I was sold on watching the movie 6 Years when I stumbled upon it on Netflix and saw Taissa Farmiga was the star. I love her in American Horror Story and will probably watch anything she’s in (even the droll Spring Breakers wannabe, The Bling Ring).

6 Years is a movie about a couple who’ve been together for six years who are facing the end of college. If you do the math, which I’m sure you did, you’ll note that this couple has been together since high school. Egads! That’s a long time for people as young and into taking shots at house parties as these two.

Mel and Dan are a couple deeply in love, but with a proclivity for drunken fights that leave one or the other with blunt force head wounds or glass-related injuries. Things get complicated when Dan kisses his record label co-worker Amanda at a pool party and, thanks to the power of iPhones, Mel finds out about it within a day. It’s pretty obvious that we’re watching the slow death of a couple, if not from the foreshadowing in the indie rock soundtrack, then from the name 6 Years. (It’s not 7 for a reason, we assume.)

The style of this movie is incredibly true-to-life. When Mel is sitting outside a party drinking who knows what out of a glass (let’s assume it’s Captain Morgan and Sprite) and talking about whether or not she should watch porn, it feels almost as close to what actual college parties are like as any movie can get. It’s sloppy and colorful, but grittier and more awkward than how most movies make a fun night out being 21 look. This is not the victorious end-of-year bash where Michael Cera gets laid. This movie is more about the awkward in-betweens.

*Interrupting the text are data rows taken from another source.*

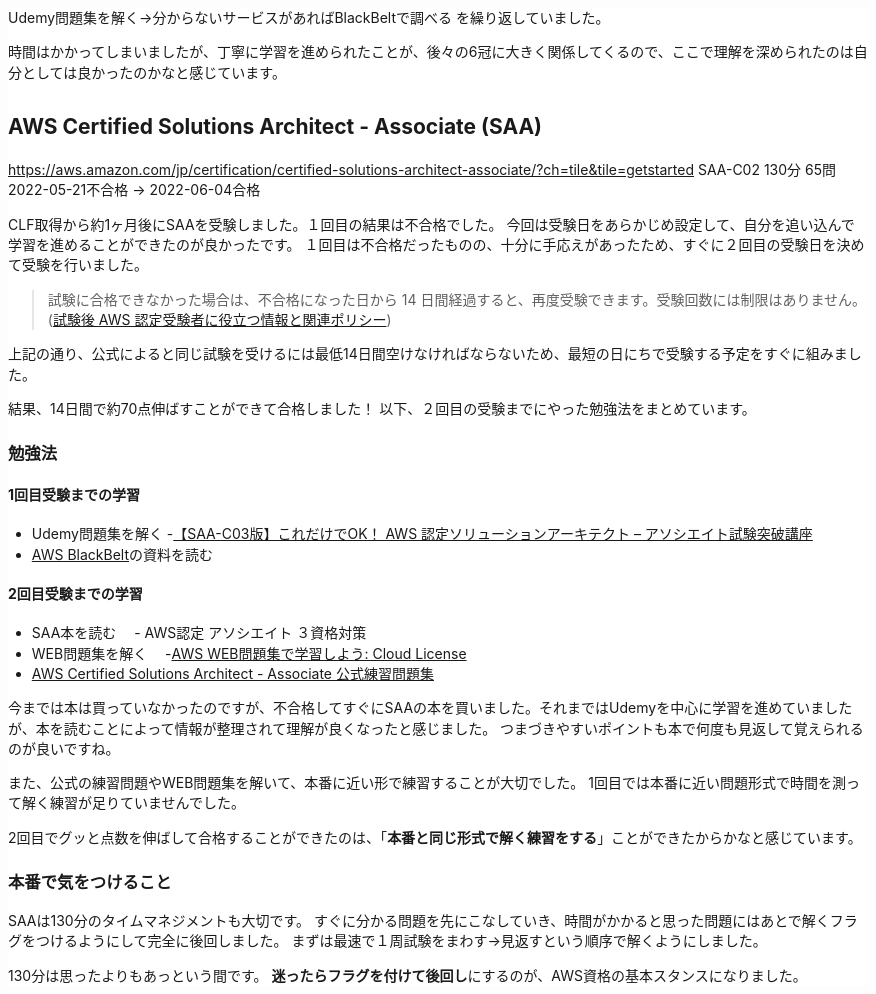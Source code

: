 Udemy問題集を解く→分からないサービスがあればBlackBeltで調べる
を繰り返していました。

時間はかかってしまいましたが、丁寧に学習を進められたことが、後々の6冠に大きく関係してくるので、ここで理解を深められたのは自分としては良かったのかなと感じています。

## AWS Certified Solutions Architect - Associate (SAA)	
https://aws.amazon.com/jp/certification/certified-solutions-architect-associate/?ch=tile&tile=getstarted
SAA-C02 130分 65問　
2022-05-21不合格 → 2022-06-04合格

CLF取得から約1ヶ月後にSAAを受験しました。１回目の結果は不合格でした。
今回は受験日をあらかじめ設定して、自分を追い込んで学習を進めることができたのが良かったです。
１回目は不合格だったものの、十分に手応えがあったため、すぐに２回目の受験日を決めて受験を行いました。

>試験に合格できなかった場合は、不合格になった日から 14 日間経過すると、再度受験できます。受験回数には制限はありません。([試験後 AWS 認定受験者に役立つ情報と関連ポリシー](https://aws.amazon.com/jp/certification/policies/after-testing/))

上記の通り、公式によると同じ試験を受けるには最低14日間空けなければならないため、最短の日にちで受験する予定をすぐに組みました。

結果、14日間で約70点伸ばすことができて合格しました！
以下、２回目の受験までにやった勉強法をまとめています。

### 勉強法
#### 1回目受験までの学習
- Udemy問題集を解く
 -[【SAA-C03版】これだけでOK！ AWS 認定ソリューションアーキテクト – アソシエイト試験突破講座](https://www.udemy.com/course/aws-associate/)
 - [AWS BlackBelt](https://aws.amazon.com/jp/events/aws-event-resource/archive/?cards.sort-by=item.additionalFields.SortDate&cards.sort-order=desc&awsf.tech-category=*all)の資料を読む
#### 2回目受験までの学習
- SAA本を読む
　- AWS認定 アソシエイト ３資格対策
- WEB問題集を解く
　-[AWS WEB問題集で学習しよう: Cloud License](https://cloud-license.com/)
 - [AWS Certified Solutions Architect - Associate 公式練習問題集](https://explore.skillbuilder.aws/learn/course/external/view/elearning/13269/aws-certified-solutions-architect-associate-official-practice-question-set-saa-c03-japanese?saa=sec&sec=prep)

今までは本は買っていなかったのですが、不合格してすぐにSAAの本を買いました。それまではUdemyを中心に学習を進めていましたが、本を読むことによって情報が整理されて理解が良くなったと感じました。
つまづきやすいポイントも本で何度も見返して覚えられるのが良いですね。

また、公式の練習問題やWEB問題集を解いて、本番に近い形で練習することが大切でした。
1回目では本番に近い問題形式で時間を測って解く練習が足りていませんでした。

2回目でグッと点数を伸ばして合格することができたのは、「**本番と同じ形式で解く練習をする**」ことができたからかなと感じています。

### 本番で気をつけること
SAAは130分のタイムマネジメントも大切です。
すぐに分かる問題を先にこなしていき、時間がかかると思った問題にはあとで解くフラグをつけるようにして完全に後回しました。
まずは最速で１周試験をまわす→見返すという順序で解くようにしました。

130分は思ったよりもあっという間です。
**迷ったらフラグを付けて後回し**にするのが、AWS資格の基本スタンスになりました。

Mel and Dan’s relationship is also painted with much more realistic strokes than most movie romances. They go from sun leak-filled walks holding hands to screaming fights that leave one of them crying in bed, and at one point, in jail. The violence in their relationship spills out of the private realm and into the public a few too many times, sounding the death rattle of their relationship. We know they’ll be better apart, but there’s something cathartic in watching things unravel.

6 Years is a time capsule of an era in life many people should be able to relate to, and it does this in a very visceral way. The music, the slow moments and the polarity of emotion all feel very real. Even the way Dan’s record label bosses offer him a job feels very real.

6 Years is a Duplass Brothers production, along with HBO’s mediocre Togetherness and the charming The Skeleton Twins. (If Duplass sounds familiar, it’s because Jay Duplass plays Pete on The League.) This movie debuted at SXSW only a few months ago and is already on Netflix for your college-reliving pleasure.

Would I recommend this movie? I thought it was very good. It doesn’t feel like most movies – it feels more like reality. You might need a glass of Captain Morgan and Sprite to wash it down with.